● **Problem**
Return nothing but the lines from the line containing "2. **Pour la" through the last line of the records, reproduced exactly.

● **Dataset extract**
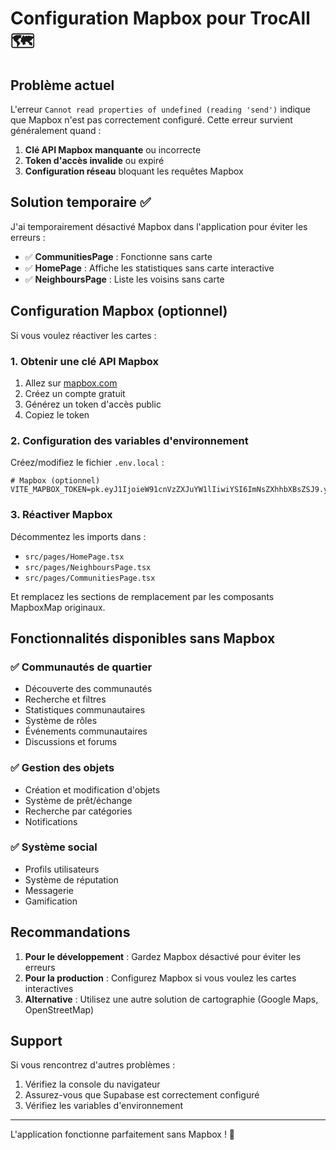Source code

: # Configuration Mapbox pour TrocAll 🗺️

## Problème actuel

L'erreur `Cannot read properties of undefined (reading 'send')` indique que Mapbox n'est pas correctement configuré. Cette erreur survient généralement quand :

1. **Clé API Mapbox manquante** ou incorrecte
2. **Token d'accès invalide** ou expiré
3. **Configuration réseau** bloquant les requêtes Mapbox

## Solution temporaire ✅

J'ai temporairement désactivé Mapbox dans l'application pour éviter les erreurs :

- ✅ **CommunitiesPage** : Fonctionne sans carte
- ✅ **HomePage** : Affiche les statistiques sans carte interactive
- ✅ **NeighboursPage** : Liste les voisins sans carte

## Configuration Mapbox (optionnel)

Si vous voulez réactiver les cartes :

### 1. Obtenir une clé API Mapbox

1. Allez sur [mapbox.com](https://mapbox.com)
2. Créez un compte gratuit
3. Générez un token d'accès public
4. Copiez le token

### 2. Configuration des variables d'environnement

Créez/modifiez le fichier `.env.local` :

```env
# Mapbox (optionnel)
VITE_MAPBOX_TOKEN=pk.eyJ1IjoieW91cnVzZXJuYW1lIiwiYSI6ImNsZXhhbXBsZSJ9.yourtokenhere
```

### 3. Réactiver Mapbox

Décommentez les imports dans :
- `src/pages/HomePage.tsx`
- `src/pages/NeighboursPage.tsx`
- `src/pages/CommunitiesPage.tsx`

Et remplacez les sections de remplacement par les composants MapboxMap originaux.

## Fonctionnalités disponibles sans Mapbox

### ✅ **Communautés de quartier**
- Découverte des communautés
- Recherche et filtres
- Statistiques communautaires
- Système de rôles
- Événements communautaires
- Discussions et forums

### ✅ **Gestion des objets**
- Création et modification d'objets
- Système de prêt/échange
- Recherche par catégories
- Notifications

### ✅ **Système social**
- Profils utilisateurs
- Système de réputation
- Messagerie
- Gamification

## Recommandations

1. **Pour le développement** : Gardez Mapbox désactivé pour éviter les erreurs
2. **Pour la production** : Configurez Mapbox si vous voulez les cartes interactives
3. **Alternative** : Utilisez une autre solution de cartographie (Google Maps, OpenStreetMap)

## Support

Si vous rencontrez d'autres problèmes :
1. Vérifiez la console du navigateur
2. Assurez-vous que Supabase est correctement configuré
3. Vérifiez les variables d'environnement

---

L'application fonctionne parfaitement sans Mapbox ! 🚀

● **Written answer**
2. **Pour la production** : Configurez Mapbox si vous voulez les cartes interactives
3. **Alternative** : Utilisez une autre solution de cartographie (Google Maps, OpenStreetMap)

## Support

Si vous rencontrez d'autres problèmes :
1. Vérifiez la console du navigateur
2. Assurez-vous que Supabase est correctement configuré
3. Vérifiez les variables d'environnement

---

L'application fonctionne parfaitement sans Mapbox ! 🚀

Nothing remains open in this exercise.